ABOUT THIS TASK ▸
Search term "variables": copy each line of the records that contains it.

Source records
[Start of section]

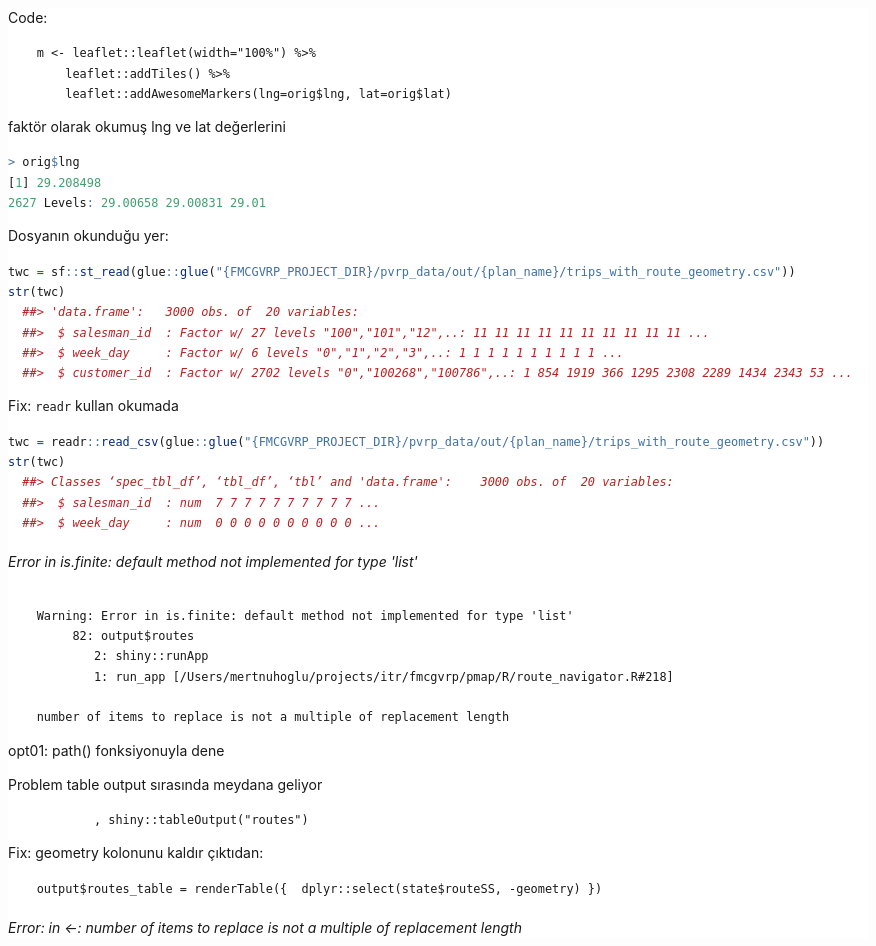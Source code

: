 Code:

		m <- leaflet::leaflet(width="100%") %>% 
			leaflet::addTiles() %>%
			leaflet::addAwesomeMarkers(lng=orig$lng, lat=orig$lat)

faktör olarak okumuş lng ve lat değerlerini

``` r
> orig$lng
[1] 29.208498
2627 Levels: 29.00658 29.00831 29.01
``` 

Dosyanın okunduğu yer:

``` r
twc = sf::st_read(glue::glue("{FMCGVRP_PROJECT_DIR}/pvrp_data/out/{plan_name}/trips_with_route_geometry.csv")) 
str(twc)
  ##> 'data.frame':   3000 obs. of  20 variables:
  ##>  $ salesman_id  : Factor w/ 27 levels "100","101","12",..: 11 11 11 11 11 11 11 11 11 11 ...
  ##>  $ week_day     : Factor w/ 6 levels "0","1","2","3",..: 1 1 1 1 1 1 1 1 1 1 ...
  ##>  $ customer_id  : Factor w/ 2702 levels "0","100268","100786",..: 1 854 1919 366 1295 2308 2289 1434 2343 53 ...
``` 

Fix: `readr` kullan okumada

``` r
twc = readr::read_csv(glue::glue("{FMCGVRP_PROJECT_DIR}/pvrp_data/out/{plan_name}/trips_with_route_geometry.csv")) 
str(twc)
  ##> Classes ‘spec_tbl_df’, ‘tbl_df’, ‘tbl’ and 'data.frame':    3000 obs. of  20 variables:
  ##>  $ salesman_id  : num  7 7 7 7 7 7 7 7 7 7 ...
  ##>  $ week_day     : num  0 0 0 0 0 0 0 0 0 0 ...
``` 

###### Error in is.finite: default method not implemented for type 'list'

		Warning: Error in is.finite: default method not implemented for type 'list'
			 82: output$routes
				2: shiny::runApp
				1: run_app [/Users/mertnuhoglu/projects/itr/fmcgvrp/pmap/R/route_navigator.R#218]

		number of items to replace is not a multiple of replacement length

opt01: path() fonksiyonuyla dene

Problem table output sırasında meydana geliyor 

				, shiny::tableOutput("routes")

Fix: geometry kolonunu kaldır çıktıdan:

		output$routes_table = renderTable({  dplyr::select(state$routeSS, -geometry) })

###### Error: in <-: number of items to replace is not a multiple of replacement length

[End of section]
[Start of section]

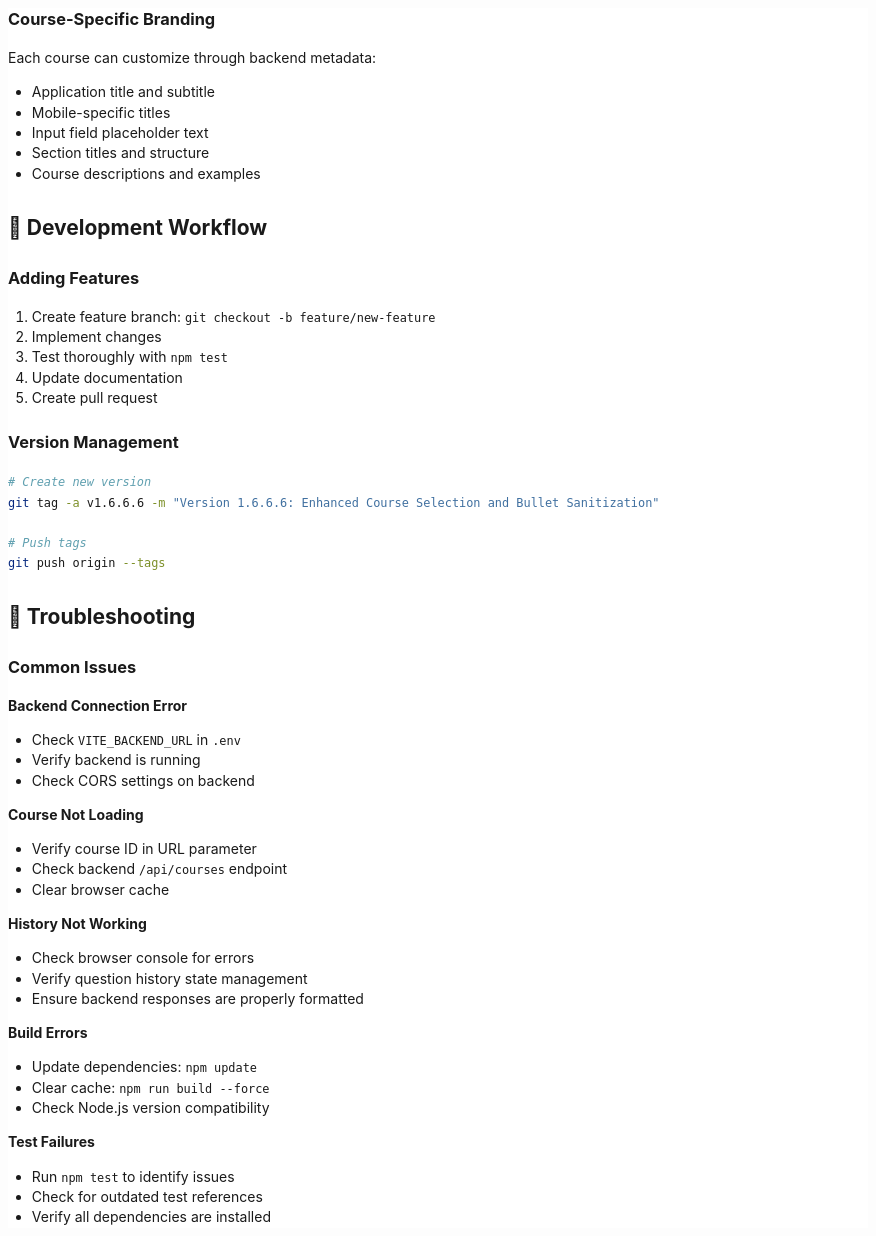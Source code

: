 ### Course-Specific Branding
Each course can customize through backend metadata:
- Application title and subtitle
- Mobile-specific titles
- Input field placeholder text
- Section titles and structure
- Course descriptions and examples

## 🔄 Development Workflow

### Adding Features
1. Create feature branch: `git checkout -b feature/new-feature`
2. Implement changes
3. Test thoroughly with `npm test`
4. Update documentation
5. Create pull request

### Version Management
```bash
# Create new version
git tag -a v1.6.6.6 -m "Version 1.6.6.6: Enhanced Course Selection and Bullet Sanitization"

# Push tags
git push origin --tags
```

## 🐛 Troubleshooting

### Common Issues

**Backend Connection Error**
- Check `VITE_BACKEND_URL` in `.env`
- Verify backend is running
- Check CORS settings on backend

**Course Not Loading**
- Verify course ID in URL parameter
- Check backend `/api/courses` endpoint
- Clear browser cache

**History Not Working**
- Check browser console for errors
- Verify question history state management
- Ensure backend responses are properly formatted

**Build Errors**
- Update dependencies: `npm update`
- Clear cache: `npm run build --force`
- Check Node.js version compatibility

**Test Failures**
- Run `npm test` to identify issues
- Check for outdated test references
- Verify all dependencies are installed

[End of section]

PROBLEM SOLUTION ▸
  ##> 'data.frame':   3000 obs. of  20 variables:
  ##> Classes ‘spec_tbl_df’, ‘tbl_df’, ‘tbl’ and 'data.frame':    3000 obs. of  20 variables:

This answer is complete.